Le trattative sul grano avanzano più velocemente di quelle per la pace, o per un cessate-il-fuoco, che sono a un punto morto. Kiev e Mosca si dicono vicendevolmente pronte a negoziare, ma ciascuna alle proprie condizioni.
L’invasione impastoia pure la diplomazia vaticana, che non trova una via per incidere. Il segretario di Stato della Santa Sede, cardinale Pietro Parolin, dice a Limes che “il disarmo è l’unica risposta adeguata … un disarmo generale e sottoposto a controlli efficaci … Non mi pare corretto chiedere all’aggredito di rinunciare alle armi e non chiederlo, prima ancora, a chi lo sta attaccando”. Parolin difende Papa Francesco dall’accusa di essere filo-russo, ricordandone “l’inequivocabile condanna dell’invasione russa”.
Anche il fronte militare è quasi fermo. Secondo l’intelligence britannica, nell’ultimo mese i russi hanno guadagnato solo una decina di km nel Donbass: “Quasi certamente meno del previsto”, nonostante l’intenso ricorso all’artiglieria pesante.
Secondo gli inviati della Ap, nel Sud-Est la resistenza ucraina sale d’intensità nelle aree occupate dai russi, dove Mosca lavora per organizzare dei referendum sull’annessione, come fece in Crimea nel 2014. Secondo il Pentagono, le perdite finora subite dalle forze russe ammonterebbero a 80 mila tra morti e feriti – le forze ucraine stimano di avere eliminato oltre 40 mila invasori -, un numero giudicato “notevole”, a fronte del mancato conseguimento degli obiettivi prefissatisi.

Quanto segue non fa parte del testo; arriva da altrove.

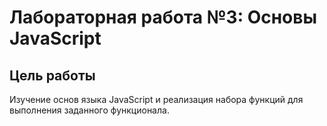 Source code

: # Лабораторная работа №3: Основы JavaScript

## Цель работы
Изучение основ языка JavaScript и реализация набора функций для выполнения заданного функционала.
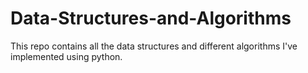 # Data-Structures-and-Algorithms
This repo contains all the data structures and different algorithms I've implemented using python.
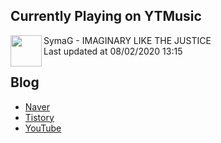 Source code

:## Currently Playing on YTMusic

[<img align="left" height="50" src="https://i.ytimg.com/vi/9ZzrC8Cekrc/hqdefault.jpg?sqp=-oaymwEWCMACELQBIAQqCghQEJADGFogjgJIWg&rs">](https://music.youtube.com/channel/UCU5VN9gYBPr8aW31mOdxVmw)

SymaG - IMAGINARY LIKE THE JUSTICE  
Last updated at 08/02/2020 13:15

## Blog

- [Naver](http://blog.naver.com/neurowhai)
- [Tistory](http://neurowhai.tistory.com/)
- [YouTube](https://www.youtube.com/channel/UCB_v1xU6laBHOeH6z4L-Mtw)
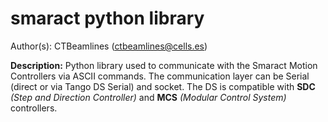 # smaract python library

Author(s): CTBeamlines (ctbeamlines@cells.es)

**Description:** Python library used to communicate with the Smaract
Motion Controllers via ASCII commands. The communication layer can be
Serial (direct or via Tango DS Serial) and socket. The DS is compatible
with **SDC** *(Step and Direction Controller)* and **MCS** *(Modular Control
System)* controllers.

Kiev, però, prosegue l’evacuazione del Donbass: oltre 3000 i civili evacuati in sei giorni, fra cui 600 bambini. I russi hanno ieri condotto intensi bombardamenti nell’Est e hanno pure attaccato Kharkiv – un civile ucciso e cinque feriti -.
L’epicentro dell’allarme resta Zaporizhzhia, anche se “i sistemi di monitoraggio della radioattività dell’Ue e le fonti internazionali non indicano alcun aumento della radioattività in Ucraina o nell’Ue né alcuna minaccia di radiazioni innediata” – lo dicono le fonti di Bruxelles -. Nei giorni scorsi, bombardamenti di origine controversa effettuati all’interno e nei pressi della centrale nucleare avevano causato danni significativi alle infrastrutture, anche in prossimità dello stoccaggio a secco del combustibile nucleare esaurito nel perimetro dell’impianto.
Ieri, ci sono state esplosioni nella base aerea russa di Saki, vicino a Novofedorivka, in Crimea: si sarebbe trattato di un incidente e non dell’effetto di un attacco ucraino, con una vittima. Kiev, però, rivendica l’operazione, “E’ solo l’inizio”.
La Russia ha interrotto le consegne di petrolio ad alcuni Paesi europei tramite l’oleodotto Druzhba, che transita in Ucraina. Lo stop, legato a una transazione bancaria non andata a buon fine causa sanzioni, “è scattato il 4 agosto” e impatta sulle consegne a “Ungheria, Slovacchia e Rep. Ceca”.
Nel segno di quello che gli Usa considerano un ‘asse’ tra Cina, Russia e Iran, un satellite iraniano è stato lanciato dal cosmodromo di Baikonur in Kazakistan. L’agenzia spaziale russa Roscomos riferisce che un razzo vettore Soyuz 2.1b ha portato nello spazio “il satellite iraniano Khayyam e 16 piccole navicelle spaziali”. La scorsa settimana fonti d’intelligence occidentali avevano affermato che la Russia “intende utilizzare il satellite per migliorare la sua sorveglianza sugli obiettivi militari in Ucraina”. Ma Teheran rivendica il controllo del satellite “dal primo giorno”.